The Eq. 7 gives the electric field intensity of a line charge and reveals that the electric field intensity decreases as the reference moves away from the line charge. But this effect is not as pronounced as the decrease in the electric field from a point source. In vector form, the Eq. 7 can be written as Eq. 8.

\[\overrightarrow{E}=\frac{\rho_l }{2\pi\epsilon_o\rho}\overrightarrow{a_\rho}\hspace{0.5cm}(8)\]

Example 3

Let’s take two line charges with a charge of 3nC/m placed at y=1,z=0 (parallel to the x-axis), and x=2,z=0 (parallel to the y-axis) and find the electric field contribution of these line charges at points P(0,0,5) and Q(3,4,5). [Figure 1(c)]

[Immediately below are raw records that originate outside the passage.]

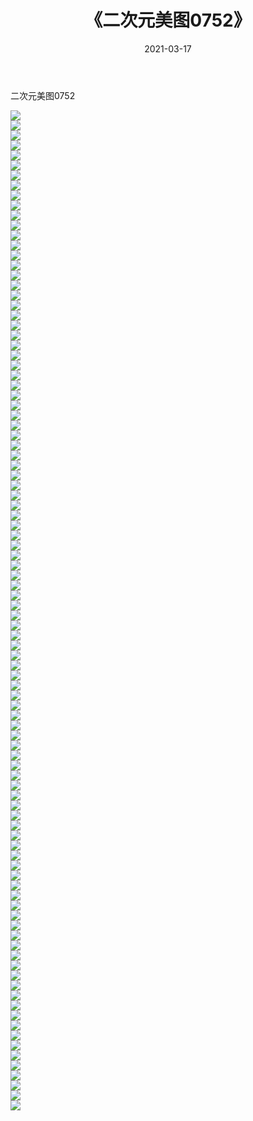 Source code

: ﻿---
layout: post
title:  《二次元美图0752》
date:   2021-03-17
img: http://imgx.orgx.ga/二次元/2021/二次元美图0752/000.jpg
categories: [美女, 清纯, 唯美]
---

二次元美图0752

 ![](http://imgx.orgx.ga/二次元/2021/二次元美图0752/001.png) <br>![](http://imgx.orgx.ga/二次元/2021/二次元美图0752/002.png) <br>![](http://imgx.orgx.ga/二次元/2021/二次元美图0752/003.png) <br>![](http://imgx.orgx.ga/二次元/2021/二次元美图0752/004.png) <br>![](http://imgx.orgx.ga/二次元/2021/二次元美图0752/005.png) <br>![](http://imgx.orgx.ga/二次元/2021/二次元美图0752/006.png) <br>![](http://imgx.orgx.ga/二次元/2021/二次元美图0752/007.png) <br>![](http://imgx.orgx.ga/二次元/2021/二次元美图0752/008.png) <br>![](http://imgx.orgx.ga/二次元/2021/二次元美图0752/009.png) <br>![](http://imgx.orgx.ga/二次元/2021/二次元美图0752/010.png) <br>![](http://imgx.orgx.ga/二次元/2021/二次元美图0752/011.png) <br>![](http://imgx.orgx.ga/二次元/2021/二次元美图0752/012.png) <br>![](http://imgx.orgx.ga/二次元/2021/二次元美图0752/013.png) <br>![](http://imgx.orgx.ga/二次元/2021/二次元美图0752/014.png) <br>![](http://imgx.orgx.ga/二次元/2021/二次元美图0752/015.png) <br>![](http://imgx.orgx.ga/二次元/2021/二次元美图0752/016.png) <br>![](http://imgx.orgx.ga/二次元/2021/二次元美图0752/017.png) <br>![](http://imgx.orgx.ga/二次元/2021/二次元美图0752/018.png) <br>![](http://imgx.orgx.ga/二次元/2021/二次元美图0752/019.png) <br>![](http://imgx.orgx.ga/二次元/2021/二次元美图0752/020.png) <br>![](http://imgx.orgx.ga/二次元/2021/二次元美图0752/021.png) <br>![](http://imgx.orgx.ga/二次元/2021/二次元美图0752/022.png) <br>![](http://imgx.orgx.ga/二次元/2021/二次元美图0752/023.png) <br>![](http://imgx.orgx.ga/二次元/2021/二次元美图0752/024.png) <br>![](http://imgx.orgx.ga/二次元/2021/二次元美图0752/025.png) <br>![](http://imgx.orgx.ga/二次元/2021/二次元美图0752/026.png) <br>![](http://imgx.orgx.ga/二次元/2021/二次元美图0752/027.png) <br>![](http://imgx.orgx.ga/二次元/2021/二次元美图0752/028.png) <br>![](http://imgx.orgx.ga/二次元/2021/二次元美图0752/029.png) <br>![](http://imgx.orgx.ga/二次元/2021/二次元美图0752/030.png) <br>![](http://imgx.orgx.ga/二次元/2021/二次元美图0752/031.png) <br>![](http://imgx.orgx.ga/二次元/2021/二次元美图0752/032.png) <br>![](http://imgx.orgx.ga/二次元/2021/二次元美图0752/033.png) <br>![](http://imgx.orgx.ga/二次元/2021/二次元美图0752/034.png) <br>![](http://imgx.orgx.ga/二次元/2021/二次元美图0752/035.png) <br>![](http://imgx.orgx.ga/二次元/2021/二次元美图0752/036.png) <br>![](http://imgx.orgx.ga/二次元/2021/二次元美图0752/037.png) <br>![](http://imgx.orgx.ga/二次元/2021/二次元美图0752/038.png) <br>![](http://imgx.orgx.ga/二次元/2021/二次元美图0752/039.png) <br>![](http://imgx.orgx.ga/二次元/2021/二次元美图0752/040.png) <br>![](http://imgx.orgx.ga/二次元/2021/二次元美图0752/041.png) <br>![](http://imgx.orgx.ga/二次元/2021/二次元美图0752/042.png) <br>![](http://imgx.orgx.ga/二次元/2021/二次元美图0752/043.png) <br>![](http://imgx.orgx.ga/二次元/2021/二次元美图0752/044.png) <br>![](http://imgx.orgx.ga/二次元/2021/二次元美图0752/045.png) <br>![](http://imgx.orgx.ga/二次元/2021/二次元美图0752/046.png) <br>![](http://imgx.orgx.ga/二次元/2021/二次元美图0752/047.png) <br>![](http://imgx.orgx.ga/二次元/2021/二次元美图0752/048.png) <br>![](http://imgx.orgx.ga/二次元/2021/二次元美图0752/049.png) <br>![](http://imgx.orgx.ga/二次元/2021/二次元美图0752/050.png) <br>![](http://imgx.orgx.ga/二次元/2021/二次元美图0752/051.png) <br>![](http://imgx.orgx.ga/二次元/2021/二次元美图0752/052.png) <br>![](http://imgx.orgx.ga/二次元/2021/二次元美图0752/053.png) <br>![](http://imgx.orgx.ga/二次元/2021/二次元美图0752/054.png) <br>![](http://imgx.orgx.ga/二次元/2021/二次元美图0752/055.png) <br>![](http://imgx.orgx.ga/二次元/2021/二次元美图0752/056.png) <br>![](http://imgx.orgx.ga/二次元/2021/二次元美图0752/057.png) <br>![](http://imgx.orgx.ga/二次元/2021/二次元美图0752/058.png) <br>![](http://imgx.orgx.ga/二次元/2021/二次元美图0752/059.png) <br>![](http://imgx.orgx.ga/二次元/2021/二次元美图0752/060.png) <br>![](http://imgx.orgx.ga/二次元/2021/二次元美图0752/061.png) <br>![](http://imgx.orgx.ga/二次元/2021/二次元美图0752/062.png) <br>![](http://imgx.orgx.ga/二次元/2021/二次元美图0752/063.png) <br>![](http://imgx.orgx.ga/二次元/2021/二次元美图0752/064.png) <br>![](http://imgx.orgx.ga/二次元/2021/二次元美图0752/065.png) <br>![](http://imgx.orgx.ga/二次元/2021/二次元美图0752/066.png) <br>![](http://imgx.orgx.ga/二次元/2021/二次元美图0752/067.png) <br>![](http://imgx.orgx.ga/二次元/2021/二次元美图0752/068.png) <br>![](http://imgx.orgx.ga/二次元/2021/二次元美图0752/069.png) <br>![](http://imgx.orgx.ga/二次元/2021/二次元美图0752/070.png) <br>![](http://imgx.orgx.ga/二次元/2021/二次元美图0752/071.png) <br>![](http://imgx.orgx.ga/二次元/2021/二次元美图0752/072.png) <br>![](http://imgx.orgx.ga/二次元/2021/二次元美图0752/073.png) <br>![](http://imgx.orgx.ga/二次元/2021/二次元美图0752/074.png) <br>![](http://imgx.orgx.ga/二次元/2021/二次元美图0752/075.png) <br>![](http://imgx.orgx.ga/二次元/2021/二次元美图0752/076.png) <br>![](http://imgx.orgx.ga/二次元/2021/二次元美图0752/077.png) <br>![](http://imgx.orgx.ga/二次元/2021/二次元美图0752/078.png) <br>![](http://imgx.orgx.ga/二次元/2021/二次元美图0752/079.png) <br>![](http://imgx.orgx.ga/二次元/2021/二次元美图0752/080.png) <br>![](http://imgx.orgx.ga/二次元/2021/二次元美图0752/081.png) <br>![](http://imgx.orgx.ga/二次元/2021/二次元美图0752/082.png) <br>![](http://imgx.orgx.ga/二次元/2021/二次元美图0752/083.png) <br>![](http://imgx.orgx.ga/二次元/2021/二次元美图0752/084.png) <br>![](http://imgx.orgx.ga/二次元/2021/二次元美图0752/085.png) <br>![](http://imgx.orgx.ga/二次元/2021/二次元美图0752/086.png) <br>![](http://imgx.orgx.ga/二次元/2021/二次元美图0752/087.png) <br>![](http://imgx.orgx.ga/二次元/2021/二次元美图0752/088.png) <br>![](http://imgx.orgx.ga/二次元/2021/二次元美图0752/089.png) <br>![](http://imgx.orgx.ga/二次元/2021/二次元美图0752/090.png) <br>![](http://imgx.orgx.ga/二次元/2021/二次元美图0752/091.png) <br>![](http://imgx.orgx.ga/二次元/2021/二次元美图0752/092.png) <br>![](http://imgx.orgx.ga/二次元/2021/二次元美图0752/093.png) <br>![](http://imgx.orgx.ga/二次元/2021/二次元美图0752/094.png) <br>![](http://imgx.orgx.ga/二次元/2021/二次元美图0752/095.png) <br>![](http://imgx.orgx.ga/二次元/2021/二次元美图0752/096.png) <br>![](http://imgx.orgx.ga/二次元/2021/二次元美图0752/097.png) <br>![](http://imgx.orgx.ga/二次元/2021/二次元美图0752/098.png) <br>![](http://imgx.orgx.ga/二次元/2021/二次元美图0752/099.png) <br>![](http://imgx.orgx.ga/二次元/2021/二次元美图0752/100.png) <br>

The line charges will contribute to the electric field on the other two axes than they are situated at.

For line charge at y=1.

\[\overrightarrow{E}=\frac{\rho_l [(y-1)\overrightarrow{a_y}+(z-0)\overrightarrow{a_z}]}{2\pi\epsilon_o[(y-1)^2+(z-0)^2]}\]

For line charge at x=2.

\[\overrightarrow{E}=\frac{\rho_l [(x-2)\overrightarrow{a_x}+(z-0)\overrightarrow{a_z}]}{2\pi\epsilon_o[(x-2)^2+(z-0)^2]}\]

Electric field contributions at point P.

\[\overrightarrow{E}=\frac{3nC [-\overrightarrow{a_y}+5\overrightarrow{a_z}]}{52\pi\epsilon_o}+\frac{3nC [-2\overrightarrow{a_x}+5\overrightarrow{a_z}]}{60\pi\epsilon_o}\] \[=-2.08\overrightarrow{a_y}+10.38\overrightarrow{a_z}-3.6\overrightarrow{a_x}+9\overrightarrow{a_z}\] \[=-3.6\overrightarrow{a_x}-2.08\overrightarrow{a_y}+19.38\overrightarrow{a_z} V/m\]

Electric field contributions at point Q.

\[\overrightarrow{E}=\frac{3nC [3\overrightarrow{a_y}+5\overrightarrow{a_z}]}{52\pi\epsilon_o}+\frac{3nC [\overrightarrow{a_x}+5\overrightarrow{a_z}]}{60\pi\epsilon_o}\] \[=6.24\overrightarrow{a_y}+10.38\overrightarrow{a_z}+1.8\overrightarrow{a_x}+9\overrightarrow{a_z}\] \[=1.8\overrightarrow{a_x}+6.24\overrightarrow{a_y}+19.38\overrightarrow{a_z} V/m\]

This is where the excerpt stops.